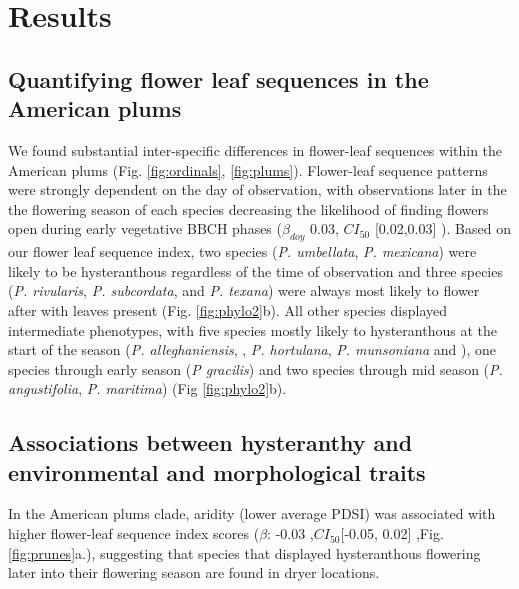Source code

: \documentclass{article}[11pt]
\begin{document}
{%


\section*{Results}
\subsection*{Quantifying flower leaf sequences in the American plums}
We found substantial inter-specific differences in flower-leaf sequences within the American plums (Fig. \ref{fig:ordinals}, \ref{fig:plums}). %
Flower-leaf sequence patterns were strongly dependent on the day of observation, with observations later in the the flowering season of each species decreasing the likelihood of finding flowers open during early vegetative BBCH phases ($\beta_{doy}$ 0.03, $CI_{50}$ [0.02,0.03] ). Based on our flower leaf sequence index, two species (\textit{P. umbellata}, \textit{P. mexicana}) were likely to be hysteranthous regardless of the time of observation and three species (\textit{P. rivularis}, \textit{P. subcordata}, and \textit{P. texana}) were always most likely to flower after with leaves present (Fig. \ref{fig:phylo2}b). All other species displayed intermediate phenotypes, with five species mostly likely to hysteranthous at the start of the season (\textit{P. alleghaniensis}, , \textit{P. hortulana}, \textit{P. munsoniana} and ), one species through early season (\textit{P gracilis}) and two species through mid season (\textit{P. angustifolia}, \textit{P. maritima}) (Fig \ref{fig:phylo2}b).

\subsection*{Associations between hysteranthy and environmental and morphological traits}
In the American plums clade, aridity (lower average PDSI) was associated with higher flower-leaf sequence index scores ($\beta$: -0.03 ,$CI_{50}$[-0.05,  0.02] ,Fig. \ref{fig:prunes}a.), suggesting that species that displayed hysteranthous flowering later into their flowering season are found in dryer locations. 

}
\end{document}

-------

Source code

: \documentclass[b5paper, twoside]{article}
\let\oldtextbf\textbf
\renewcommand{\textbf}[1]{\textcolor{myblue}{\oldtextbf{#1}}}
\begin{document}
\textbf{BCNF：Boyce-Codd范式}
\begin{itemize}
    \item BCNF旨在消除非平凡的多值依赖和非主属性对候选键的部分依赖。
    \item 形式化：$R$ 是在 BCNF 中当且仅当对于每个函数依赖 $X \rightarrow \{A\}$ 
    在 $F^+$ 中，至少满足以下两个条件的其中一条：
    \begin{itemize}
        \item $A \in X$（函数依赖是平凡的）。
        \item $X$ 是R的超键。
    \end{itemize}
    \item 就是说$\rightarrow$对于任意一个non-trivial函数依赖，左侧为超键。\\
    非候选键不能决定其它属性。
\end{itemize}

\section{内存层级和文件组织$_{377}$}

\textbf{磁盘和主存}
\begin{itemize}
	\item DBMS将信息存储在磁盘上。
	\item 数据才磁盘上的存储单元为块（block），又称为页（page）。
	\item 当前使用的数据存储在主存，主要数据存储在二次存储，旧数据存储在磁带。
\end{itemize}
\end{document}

-------

Among the records, find every line holding the word "rightarrow" and copy it.

    \item 形式化：$R$ 是在 BCNF 中当且仅当对于每个函数依赖 $X \rightarrow \{A\}$ 
    \item 就是说$\rightarrow$对于任意一个non-trivial函数依赖，左侧为超键。\\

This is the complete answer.